You'll create a dedicated channel for critical escalations, configure automated routing based on keywords and mentions, and set up notification workflows that ensure exceptions reach the right people within minutes.
What You Need Before Starting
Required access:
- Teams admin center access (teams.microsoft.com/admin)
- Power Automate license (included in most M365 Business plans)
- Owner or admin role in your target Team
Required decisions:
- Who monitors exceptions (specific people, not "the team")
- Response time SLA (recommend 15 minutes for critical, 2 hours for standard)
- Escalation path (who gets notified if no response in X minutes)
Step 1: Create the Exception Channel
- Open Teams and navigate to your operations or support Team.
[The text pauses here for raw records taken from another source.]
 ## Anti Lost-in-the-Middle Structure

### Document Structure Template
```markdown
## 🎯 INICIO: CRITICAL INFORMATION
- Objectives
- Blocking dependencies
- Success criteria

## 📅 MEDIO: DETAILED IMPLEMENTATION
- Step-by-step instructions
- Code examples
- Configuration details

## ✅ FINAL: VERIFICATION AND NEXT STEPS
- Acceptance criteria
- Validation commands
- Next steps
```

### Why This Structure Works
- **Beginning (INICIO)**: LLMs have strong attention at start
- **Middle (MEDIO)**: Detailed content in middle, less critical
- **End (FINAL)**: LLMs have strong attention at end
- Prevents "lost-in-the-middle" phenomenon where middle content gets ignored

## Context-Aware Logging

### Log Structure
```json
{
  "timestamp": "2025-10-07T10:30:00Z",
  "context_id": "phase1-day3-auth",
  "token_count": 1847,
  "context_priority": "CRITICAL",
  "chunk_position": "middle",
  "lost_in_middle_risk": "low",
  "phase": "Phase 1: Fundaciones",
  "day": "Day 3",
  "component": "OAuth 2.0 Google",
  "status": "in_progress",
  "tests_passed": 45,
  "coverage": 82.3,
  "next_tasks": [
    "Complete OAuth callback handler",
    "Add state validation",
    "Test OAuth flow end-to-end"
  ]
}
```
- Click the three dots next to the Team name, select "Add channel".
- Name it "Exceptions" or "Critical Escalations" (avoid cute names).
- Set channel type to "Standard" (not Private - exceptions need visibility).
- In the description field, paste: "Critical issues requiring immediate response. SLA: [X] minutes. Monitored by: [Names]. Use @Exceptions to trigger alerts."
- Click "Add".
- Pin this channel to the top of your Team list (right-click channel > Pin).
Configure channel settings:
- Click the three dots next to the channel name, select "Manage channel".
- Under "Channel moderation", enable moderation if you want to control who can post (optional but recommended for high-volume teams).
- Under "Connectors", add the "Incoming Webhook" connector (you'll use this in Step 3).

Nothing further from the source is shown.